Best Get-'em Reading Tip

“Seek out books that establish a connection: They might be culturally relevant or feature a main character your child identifies with,” Navarrete says. “Or, if there’s a genre he enjoys reading, expose your kid to two versions of the same book, one in each language.” 

The Storytellers

Susie Jaramillo and Nuria Santamaría Wolfe; Brooklyn, NY, and San Francisco, CA

Their Work Baby

Encantos Media Studios, an education and entertainment company that publishes bilingual board books

In the Beginning

Jaramillo was a creative director with more than a decade of high-profile advertising work behind her when she had an inspiration for a line of board books. A colleague suggested she meet his wife, an El Salvador– born social-media executive, then at Twitter, with an interest in education. “We realized we had complementary skills and could do this together,” says Jaramillo, who was raised in the U.S. by a Venezuelan father and an Irish-Ecuadorian mother. “Susie was into the creative side, while I had the sales, marketing, and business strategy,” says Santamaría Wolfe, who had spent 12 years in digital marketing. “It was perfect timing.” The fruit of that meeting was Encantos, which made its debut last year with a bilingual (one side English, the other Spanish) line of Latino nursery-rhyme-inspired board books for preschoolers. “My now 5-year-old was my guinea pig, because she was just the right age,” says Jaramillo, who also has an 8-year-old son. “It’s lovely to see her read everything!” 

Biggest Moment

"Just a couple of weeks ago, we met with Target, which is really focused on and knows the Latina customer,” says Santamaría Wolfe. “It was hugely validating that the company loves Canticos. And this October, we’re going to be carried by Target. Susie sang a song featured in our books to them, so maybe that’s what did it!”

Best Get-'em Reading Tip

“The evening is a sleepy time, so you want a book,” says Santamaría Wolfe. “But reading isn’t just on the page: Other times, like sitting in the doctor’s office, you might want to pull out an app that lets them interact with the words.

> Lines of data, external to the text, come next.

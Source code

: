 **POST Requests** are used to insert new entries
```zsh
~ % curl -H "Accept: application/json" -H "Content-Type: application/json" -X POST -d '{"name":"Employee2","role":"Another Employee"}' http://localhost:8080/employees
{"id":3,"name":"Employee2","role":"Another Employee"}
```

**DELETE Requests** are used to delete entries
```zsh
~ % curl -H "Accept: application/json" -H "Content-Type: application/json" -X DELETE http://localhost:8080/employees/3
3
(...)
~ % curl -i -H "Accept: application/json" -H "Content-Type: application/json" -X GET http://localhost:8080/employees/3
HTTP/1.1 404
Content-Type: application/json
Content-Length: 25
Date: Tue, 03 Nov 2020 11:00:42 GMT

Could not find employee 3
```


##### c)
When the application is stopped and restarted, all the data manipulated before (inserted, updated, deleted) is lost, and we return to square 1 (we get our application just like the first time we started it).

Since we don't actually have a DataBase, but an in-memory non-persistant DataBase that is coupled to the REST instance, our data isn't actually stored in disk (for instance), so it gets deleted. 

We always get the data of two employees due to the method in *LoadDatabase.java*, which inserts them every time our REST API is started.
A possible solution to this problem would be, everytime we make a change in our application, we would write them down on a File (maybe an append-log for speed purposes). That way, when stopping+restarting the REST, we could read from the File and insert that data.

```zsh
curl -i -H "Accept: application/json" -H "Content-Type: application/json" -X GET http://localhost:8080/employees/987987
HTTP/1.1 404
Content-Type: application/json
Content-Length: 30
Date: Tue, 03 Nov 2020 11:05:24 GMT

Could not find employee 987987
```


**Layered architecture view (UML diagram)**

Reading can be three-dimensional—and it’s all good for our kids.”

The Subscription Mavens

Jazmin and Shawn Turley; Salt Lake City, UT

Their Work Baby

My Spanish Sorpresa, a subscription service delivering Spanish-language and bilingual children’s books to your door.

In the Beginning

Jazmin Turley spent the last months of her pregnancy in 2016 obsessively tracking down Spanish-language books to fill her son’s shelves. “I wanted culturally authentic books that would also teach him something about Latino culture,” says Turley, who was raised speaking only Spanish to her Costa Rican parents. “But most of what I found were books originally written in English with translations that didn’t even make sense. I said to my husband, ‘I’m positive I’m not the only mom having a hard time with this.’ ” Then, inspiration struck: She’d create a delivery service. “I wanted moms to have a way to automatically receive high-quality books without even thinking about it.” She partnered with her husband, Shawn, and met their goal of getting the business up and running by 2017.

Working With Hubby

“We’re polar opposites—he’s all things tech, and I’m more people-oriented—so I thought we might butt heads,” says Turley. “But instead of focusing on how we think differently, we’ve been able turn our differences into strengths. It’s helped us grow a lot together, as a company and a family.” They’re now hoping to expand by creating an online community for parents that will feature educational materials related to the books, as well as videos and tutorials.

Best Get-'em Reading Tip

“Sometimes we put our 1-year-old son’s toys away and leave books lying around instead. We’re trying to get him to think of books as toys, as something fun. He’ll pick one up and turn the pages and babble.”